### Exercise goal
Filter the records below, keeping only lines with the string "must".

+--

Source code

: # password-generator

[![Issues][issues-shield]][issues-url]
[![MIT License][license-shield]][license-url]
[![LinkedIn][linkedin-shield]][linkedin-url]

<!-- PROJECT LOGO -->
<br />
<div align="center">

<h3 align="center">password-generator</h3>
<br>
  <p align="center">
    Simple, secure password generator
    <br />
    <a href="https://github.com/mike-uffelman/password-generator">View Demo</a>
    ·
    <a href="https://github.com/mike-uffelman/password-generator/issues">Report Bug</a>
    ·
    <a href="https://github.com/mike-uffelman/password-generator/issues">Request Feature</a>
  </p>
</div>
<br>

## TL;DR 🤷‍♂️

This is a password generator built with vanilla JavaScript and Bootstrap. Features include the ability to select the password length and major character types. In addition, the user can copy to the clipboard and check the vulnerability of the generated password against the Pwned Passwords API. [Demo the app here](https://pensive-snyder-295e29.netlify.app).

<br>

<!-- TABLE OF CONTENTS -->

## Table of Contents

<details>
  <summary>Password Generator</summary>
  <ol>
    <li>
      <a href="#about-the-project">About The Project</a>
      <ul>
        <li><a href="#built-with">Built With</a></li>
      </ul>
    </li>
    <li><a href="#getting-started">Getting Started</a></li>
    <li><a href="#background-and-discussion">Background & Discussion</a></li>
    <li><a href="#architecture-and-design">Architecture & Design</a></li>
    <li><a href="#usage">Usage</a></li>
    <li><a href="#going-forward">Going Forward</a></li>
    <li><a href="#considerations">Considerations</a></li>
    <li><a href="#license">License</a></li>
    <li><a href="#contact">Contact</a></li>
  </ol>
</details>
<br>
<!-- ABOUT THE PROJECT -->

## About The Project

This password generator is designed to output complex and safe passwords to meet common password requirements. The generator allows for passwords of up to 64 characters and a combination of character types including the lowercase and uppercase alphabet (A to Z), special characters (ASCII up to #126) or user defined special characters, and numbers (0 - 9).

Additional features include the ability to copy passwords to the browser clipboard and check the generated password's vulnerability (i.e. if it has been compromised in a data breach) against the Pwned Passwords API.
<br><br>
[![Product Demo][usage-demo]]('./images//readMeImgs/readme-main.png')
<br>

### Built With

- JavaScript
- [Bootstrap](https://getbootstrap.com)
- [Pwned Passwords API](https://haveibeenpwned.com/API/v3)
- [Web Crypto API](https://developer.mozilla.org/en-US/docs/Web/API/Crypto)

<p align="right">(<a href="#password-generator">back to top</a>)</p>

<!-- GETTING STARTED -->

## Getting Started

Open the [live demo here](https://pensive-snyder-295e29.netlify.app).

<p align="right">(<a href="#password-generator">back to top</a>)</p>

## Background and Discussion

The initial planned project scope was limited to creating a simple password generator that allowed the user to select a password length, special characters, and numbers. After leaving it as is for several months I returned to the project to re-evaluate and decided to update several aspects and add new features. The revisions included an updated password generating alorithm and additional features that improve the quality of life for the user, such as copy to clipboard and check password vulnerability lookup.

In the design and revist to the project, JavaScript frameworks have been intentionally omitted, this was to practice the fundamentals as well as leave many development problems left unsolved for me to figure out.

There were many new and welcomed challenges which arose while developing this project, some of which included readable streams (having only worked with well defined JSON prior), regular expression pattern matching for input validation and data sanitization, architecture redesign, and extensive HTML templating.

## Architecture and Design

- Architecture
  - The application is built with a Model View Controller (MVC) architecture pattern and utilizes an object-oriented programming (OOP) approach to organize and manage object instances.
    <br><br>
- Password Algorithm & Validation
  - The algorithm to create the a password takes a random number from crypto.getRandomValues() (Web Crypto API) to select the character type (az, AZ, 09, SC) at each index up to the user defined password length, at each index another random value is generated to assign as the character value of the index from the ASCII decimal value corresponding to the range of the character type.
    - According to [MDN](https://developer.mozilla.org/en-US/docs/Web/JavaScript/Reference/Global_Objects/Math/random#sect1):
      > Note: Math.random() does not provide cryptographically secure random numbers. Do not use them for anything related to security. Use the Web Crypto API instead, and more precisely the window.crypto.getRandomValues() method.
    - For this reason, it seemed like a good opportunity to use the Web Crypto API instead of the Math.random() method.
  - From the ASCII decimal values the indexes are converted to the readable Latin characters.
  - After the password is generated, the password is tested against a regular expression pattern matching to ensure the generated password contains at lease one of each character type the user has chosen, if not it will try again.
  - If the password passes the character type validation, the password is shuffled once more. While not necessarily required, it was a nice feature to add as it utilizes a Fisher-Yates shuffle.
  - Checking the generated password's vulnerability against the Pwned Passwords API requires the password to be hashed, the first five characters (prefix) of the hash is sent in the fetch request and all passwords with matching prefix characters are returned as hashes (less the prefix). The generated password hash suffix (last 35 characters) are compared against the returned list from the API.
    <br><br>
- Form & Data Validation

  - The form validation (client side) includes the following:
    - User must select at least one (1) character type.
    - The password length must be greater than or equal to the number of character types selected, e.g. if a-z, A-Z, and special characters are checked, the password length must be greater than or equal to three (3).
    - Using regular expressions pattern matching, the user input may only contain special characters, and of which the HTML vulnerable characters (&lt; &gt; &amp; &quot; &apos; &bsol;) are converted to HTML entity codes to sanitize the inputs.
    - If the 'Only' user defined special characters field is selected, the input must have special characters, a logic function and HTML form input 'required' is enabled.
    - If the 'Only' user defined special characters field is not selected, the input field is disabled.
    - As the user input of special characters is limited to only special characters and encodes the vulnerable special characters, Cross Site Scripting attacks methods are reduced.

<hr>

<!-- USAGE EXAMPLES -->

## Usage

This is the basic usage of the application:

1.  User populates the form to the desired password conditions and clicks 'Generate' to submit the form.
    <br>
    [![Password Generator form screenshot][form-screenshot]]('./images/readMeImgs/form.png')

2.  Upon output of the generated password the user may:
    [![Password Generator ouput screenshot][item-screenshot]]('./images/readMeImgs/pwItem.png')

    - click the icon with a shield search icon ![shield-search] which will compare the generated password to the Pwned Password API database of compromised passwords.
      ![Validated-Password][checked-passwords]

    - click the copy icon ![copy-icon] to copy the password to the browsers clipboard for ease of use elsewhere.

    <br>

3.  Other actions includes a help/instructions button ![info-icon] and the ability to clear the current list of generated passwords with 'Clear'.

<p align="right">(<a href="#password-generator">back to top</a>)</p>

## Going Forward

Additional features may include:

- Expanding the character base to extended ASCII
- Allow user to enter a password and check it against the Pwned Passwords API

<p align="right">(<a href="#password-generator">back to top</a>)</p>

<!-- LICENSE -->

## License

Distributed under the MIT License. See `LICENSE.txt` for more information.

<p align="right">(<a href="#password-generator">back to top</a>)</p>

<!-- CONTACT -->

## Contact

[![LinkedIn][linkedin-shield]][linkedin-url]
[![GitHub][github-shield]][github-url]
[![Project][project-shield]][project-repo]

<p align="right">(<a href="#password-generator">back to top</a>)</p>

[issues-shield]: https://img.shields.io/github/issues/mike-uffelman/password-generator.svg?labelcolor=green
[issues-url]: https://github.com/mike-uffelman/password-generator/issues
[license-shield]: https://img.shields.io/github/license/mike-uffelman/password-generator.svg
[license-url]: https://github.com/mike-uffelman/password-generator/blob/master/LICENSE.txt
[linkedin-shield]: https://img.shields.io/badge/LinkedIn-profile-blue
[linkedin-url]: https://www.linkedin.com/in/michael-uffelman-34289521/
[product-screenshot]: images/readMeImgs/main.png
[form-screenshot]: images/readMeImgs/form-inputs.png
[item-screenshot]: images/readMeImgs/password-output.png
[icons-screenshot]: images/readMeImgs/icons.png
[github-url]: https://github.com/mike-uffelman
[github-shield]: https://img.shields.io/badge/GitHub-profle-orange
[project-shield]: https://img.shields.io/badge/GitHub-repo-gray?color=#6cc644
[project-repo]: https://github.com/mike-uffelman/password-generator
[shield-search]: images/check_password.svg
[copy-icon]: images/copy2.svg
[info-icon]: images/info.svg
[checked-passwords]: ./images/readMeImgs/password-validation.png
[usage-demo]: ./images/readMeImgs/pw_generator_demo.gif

+--

### Problem solution
    - User must select at least one (1) character type.
    - The password length must be greater than or equal to the number of character types selected, e.g. if a-z, A-Z, and special characters are checked, the password length must be greater than or equal to three (3).
    - If the 'Only' user defined special characters field is selected, the input must have special characters, a logic function and HTML form input 'required' is enabled.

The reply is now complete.